Leadership decks, vendor case studies, conference talks, and team chats report agent populations as evidence of investment maturity ("we're up to 7 agents now"). The number is easy to count, easy to compare across teams, easy to put on a slide — and uncorrelated with whether the system ships more work, fewer bugs, or lower cost.

Why It Fails

The compute-controlled evidence is unambiguous. Once reasoning-token budget is held constant across architectures, single-agent systems "consistently match or outperform" multi-agent systems on multi-hop reasoning across the Qwen3, DeepSeek-R1, and Gemini 2.5 model families (Tran & Kiela, 2026, arxiv:2604.02460).

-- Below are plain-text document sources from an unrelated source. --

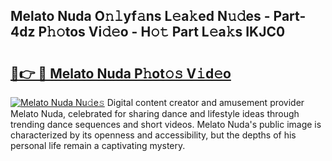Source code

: ## Melato Nuda O𝚗𝚕yf𝚊ns L𝚎a𝚔ed N𝚞𝚍es - Part-4dz P𝚑𝚘tos Vi𝚍𝚎o - H𝚘𝚝 Part L𝚎a𝚔s IKJC0

# <h2><a href="http://kf61ifr.oniu.top/?m=Melato+Nuda">🔗👉 🔴 Melato Nuda P𝚑ot𝚘𝚜 V𝚒d𝚎o</a></h2>

[![Melato Nuda Nu𝚍e𝚜](https://i.imgur.com/0qMVB7G.gif)](http://kf61ifr.oniu.top/?m=Melato+Nuda)
Digital content creator and amusement provider Melato Nuda, celebrated for sharing dance and lifestyle ideas through trending dance sequences and short videos. Melato Nuda's public image is characterized by its openness and accessibility, but the depths of his personal life remain a captivating mystery.  
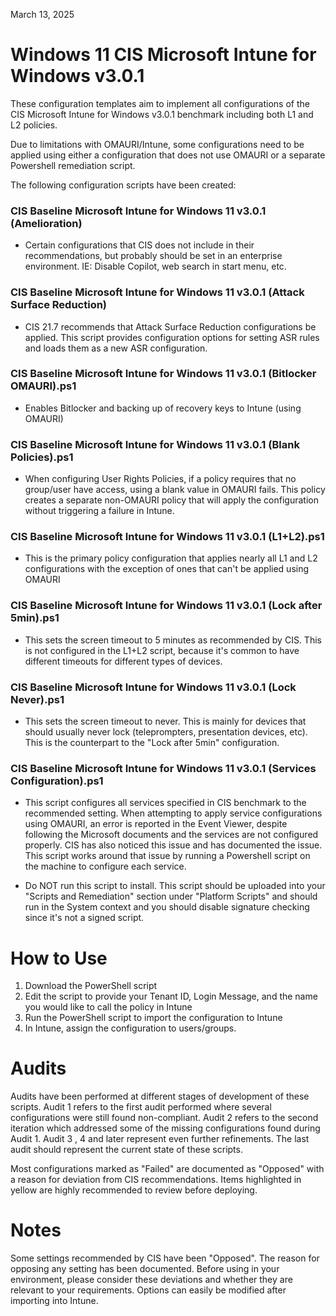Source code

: March 13, 2025

# Windows 11 CIS Microsoft Intune for Windows v3.0.1
These configuration templates aim to implement all configurations of the CIS Microsoft Intune for Windows v3.0.1 benchmark including both L1 and L2 policies.

Due to limitations with OMAURI/Intune, some configurations need to be applied using either a configuration that does not use OMAURI or a separate Powershell remediation script.

The following configuration scripts have been created:

### CIS Baseline Microsoft Intune for Windows 11 v3.0.1 (Amelioration)
- Certain configurations that CIS does not include in their recommendations, but probably should be set in an enterprise environment. IE: Disable Copilot, web search in start menu, etc.

### CIS Baseline Microsoft Intune for Windows 11 v3.0.1 (Attack Surface Reduction)
- CIS 21.7 recommends that Attack Surface Reduction configurations be applied. This script provides configuration options for setting ASR rules and loads them as a new ASR configuration.

### CIS Baseline Microsoft Intune for Windows 11 v3.0.1 (Bitlocker OMAURI).ps1
- Enables Bitlocker and backing up of recovery keys to Intune (using OMAURI)

### CIS Baseline Microsoft Intune for Windows 11 v3.0.1 (Blank Policies).ps1
- When configuring User Rights Policies, if a policy requires that no group/user have access, using a blank value in OMAURI fails. This policy creates a separate non-OMAURI policy that will apply the configuration without triggering a failure in Intune.

### CIS Baseline Microsoft Intune for Windows 11 v3.0.1 (L1+L2).ps1
- This is the primary policy configuration that applies nearly all L1 and L2 configurations with the exception of ones that can't be applied using OMAURI

### CIS Baseline Microsoft Intune for Windows 11 v3.0.1 (Lock after 5min).ps1
- This sets the screen timeout to 5 minutes as recommended by CIS. This is not configured in the L1+L2 script, because it's common to have different timeouts for different types of devices.

### CIS Baseline Microsoft Intune for Windows 11 v3.0.1 (Lock Never).ps1
- This sets the screen timeout to never. This is mainly for devices that should usually never lock (teleprompters, presentation devices, etc). This is the counterpart to the "Lock after 5min" configuration.

### CIS Baseline Microsoft Intune for Windows 11 v3.0.1 (Services Configuration).ps1
- This script configures all services specified in CIS benchmark to the recommended setting. When attempting to apply service configurations using OMAURI, an error is reported in the Event Viewer, despite following the Microsoft documents and the services are not configured properly. CIS has also noticed this issue and has documented the issue. This script works around that issue by running a Powershell script on the machine to configure each service.

- Do NOT run this script to install. This script should be uploaded into your "Scripts and Remediation" section under "Platform Scripts" and should run in the System context and you should disable signature checking since it's not a signed script.

# How to Use
1. Download the PowerShell script
2. Edit the script to provide your Tenant ID, Login Message, and the name you would like to call the policy in Intune
3. Run the PowerShell script to import the configuration to Intune
4. In Intune, assign the configuration to users/groups.

# Audits
Audits have been performed at different stages of development of these scripts. Audit 1 refers to the first audit performed where several configurations were still found non-compliant. Audit 2 refers to the second iteration which addressed some of the missing configurations found during Audit 1. Audit 3 , 4 and later represent even further refinements. The last audit should represent the current state of these scripts.

Most configurations marked as "Failed" are documented as "Opposed" with a reason for deviation from CIS recommendations. Items highlighted in yellow are highly recommended to review before deploying.

# Notes
Some settings recommended by CIS have been "Opposed". The reason for opposing any setting has been documented. Before using in your environment, please consider these deviations and whether they are relevant to your requirements. Options can easily be modified after importing into Intune.
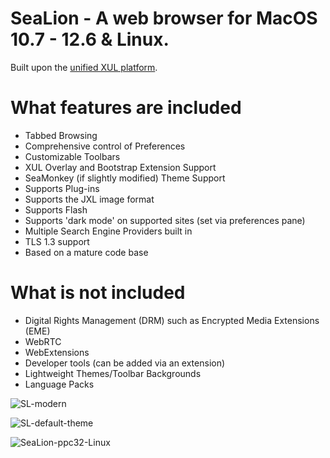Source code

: # SeaLion - A web browser for MacOS 10.7 - 12.6 & Linux.

Built upon the [unified XUL platform](https://repo.palemoon.org/MoonchildProductions/UXP).

What features are included
=========================================================================

* Tabbed Browsing
* Comprehensive control of Preferences
* Customizable Toolbars
* XUL Overlay and Bootstrap Extension Support
* SeaMonkey (if slightly modified) Theme Support
* Supports Plug-ins
* Supports the JXL image format
* Supports Flash
* Supports 'dark mode' on supported sites (set via preferences pane)
* Multiple Search Engine Providers built in
* TLS 1.3 support
* Based on a mature code base

What is not included
=========================================================================

* Digital Rights Management (DRM) such as Encrypted Media Extensions (EME)
* WebRTC
* WebExtensions
* Developer tools (can be added via an extension)
* Lightweight Themes/Toolbar Backgrounds
* Language Packs

![SL-modern](https://github.com/wicknix/SeaLion/assets/39230578/42f9768f-38f1-4776-b829-2f93f2f4133b)

![SL-default-theme](https://github.com/wicknix/SeaLion/assets/39230578/5aa88392-c5e5-4646-a18d-e57a6bbee974)

![SeaLion-ppc32-Linux](https://user-images.githubusercontent.com/39230578/235285348-8500793c-58eb-4cbe-8e85-d4d4b78b8d0e.png)


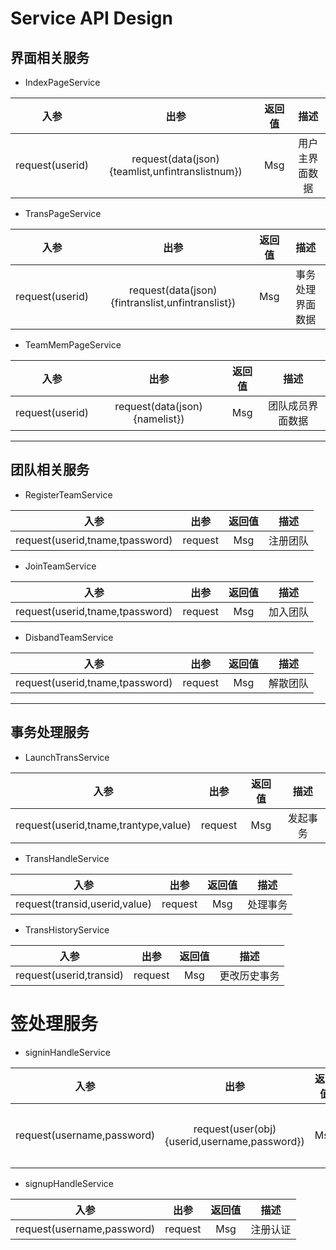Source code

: <!--
 * @Description: 
 * @Version: 
 * @Autor: Zhangchunhao
 * @Date: 2022-04-23 14:57:45
 * @LastEditors: Zhanchunhao
 * @LastEditTime: 2022-04-27 20:59:00
-->
# Service API Design

## 界面相关服务

* IndexPageService

|      入参       |                      出参                       | 返回值 |      描述      |
| :-------------: | :---------------------------------------------: | :----: | :------------: |
| request(userid) | request(data(json){teamlist,unfintranslistnum}) |  Msg   | 用户主界面数据 |


* TransPageService

|      入参       |                       出参                       | 返回值 |       描述       |
| :-------------: | :----------------------------------------------: | :----: | :--------------: |
| request(userid) | request(data(json){fintranslist,unfintranslist}) |  Msg   | 事务处理界面数据 |

* TeamMemPageService

|      入参       |             出参              | 返回值 |       描述       |
| :-------------: | :---------------------------: | :----: | :--------------: |
| request(userid) | request(data(json){namelist}) |  Msg   | 团队成员界面数据 |

---
## 团队相关服务

* RegisterTeamService

|              入参               |  出参   | 返回值 |   描述   |
| :-----------------------------: | :-----: | :----: | :------: |
| request(userid,tname,tpassword) | request |  Msg   | 注册团队 |

* JoinTeamService

|              入参               |  出参   | 返回值 |   描述   |
| :-----------------------------: | :-----: | :----: | :------: |
| request(userid,tname,tpassword) | request |  Msg   | 加入团队 |

* DisbandTeamService

|              入参               |  出参   | 返回值 |   描述   |
| :-----------------------------: | :-----: | :----: | :------: |
| request(userid,tname,tpassword) | request |  Msg   | 解散团队 |

---
## 事务处理服务

* LaunchTransService

|                 入参                 |  出参   | 返回值 |   描述   |
| :----------------------------------: | :-----: | :----: | :------: |
| request(userid,tname,trantype,value) | request |  Msg   | 发起事务 |

* TransHandleService

|             入参              |  出参   | 返回值 |   描述   |
| :---------------------------: | :-----: | :----: | :------: |
| request(transid,userid,value) | request |  Msg   | 处理事务 |

* TransHistoryService

|          入参           |  出参   | 返回值 |     描述     |
| :---------------------: | :-----: | :----: | :----------: |
| request(userid,transid) | request |  Msg   | 更改历史事务 |

# 签处理服务

* signinHandleService

|            入参            |                     出参                     | 返回值 |   描述   |
| :------------------------: | :------------------------------------------: | :----: | :------: |
| request(username,password) | request(user(obj){userid,username,password}) |  Msg   | 签入认证 |

* signupHandleService

|            入参            |  出参   | 返回值 |   描述   |
| :------------------------: | :-----: | :----: | :------: |
| request(username,password) | request |  Msg   | 注册认证 |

Earlier multi-agent gains reflect "unaccounted computation and context effects rather than inherent architectural benefits".

Variance is the giveaway. Across 260 configurations and six benchmarks, the same multi-agent system swings from +80.8% on decomposable financial reasoning to -70.0% on sequential planning, and tool-heavy tasks pay a 2–6x efficiency penalty in the multi-agent form (Kim et al., 2025, arxiv:2512.08296). "We have N agents" cannot distinguish the +80% configuration from the -70% one — architecture-task alignment is the explanatory variable, count is not.

Production teams agree. Anthropic's research mode burns ~15x more tokens than chat and 4x more than a single agent, and earns the cost only on breadth-first parallel research — the wrong choice for most coding and any domain that needs shared context (Anthropic, 2025). Shopify's ICML 2025 Sidekick lessons are blunter: "avoid multi-agent architectures early — simple single-agent systems can handle more complexity than you might expect" (Shopify Engineering, 2025).

Why It Works

It works as a metric — for the reporter, not the reader. The count is cheap, comparable, and brag-shaped, which are the canonical Goodhart conditions. It survives in team chats because nothing else has been instrumented: in the absence of pass-rate, revision-rate, or cost-per-merged-PR telemetry, count fills the vacuum. The mechanism by which it actively misleads is the variance above — count is downstream of topology choice, not a proxy for sophistication.

Substitute Metrics

Track outputs of the agent system, not the population of it:

  • Pass rate plotted against revision rate over time. Pass rate climbing while revision rate stays flat or declines is the healthy pattern; both climbing is acceleration whiplash (Digital Applied, 2026).
  • Cost per merged PR. Ties token spend to a unit of work the business cares about — count cannot.
  • Outcome rate, not completion rate. "Output is easy to measure and tells you almost nothing; outcome is harder to measure and tells you everything" (Digital Applied: AI Agent ROI, 2026).
  • Percentage of test/lint failures auto-remediated. Throughput per dollar against a fixed agent surface.

When This Backfires

  • Zero outcome telemetry. Retiring the headcount metric without standing up the dashboards above leaves a vacuum filled by even worse proxies — lines of AI-generated code, prompt counts, suggestion-acceptance ratios. Build the replacement before retiring the placeholder.
  • Genuinely decomposable parallel work. For breadth-first research, multi-vendor extraction, or batch document processing, more agents helps up to the parallelisation limit (Kim et al., 2025); Anthropic's research mode is the canonical case. Headcount in that narrow class is a weak-but-positive signal. The anti-pattern is generalising from it.
  • Non-technical executive reporting. "8 production agents" lands on a board slide; "0.72 cost per merged PR at 31% unedited acceptance" requires a briefing. Publish both — do not suppress either.

Example

Before — counting agents as a maturity signal:

Q1 platform update: We now run 11 agents in production
(planner, retriever, code-writer, reviewer, deployer, doc-writer,
test-generator, log-summarizer, incident-triager, PR-labeler, release-notes).
Up from 4 at end of Q4. Team velocity is accelerating.

The deck reports a count without an outcome. Two of those agents may drive 90% of merged work; three may be net-negative on cost. The number conceals which configuration is winning.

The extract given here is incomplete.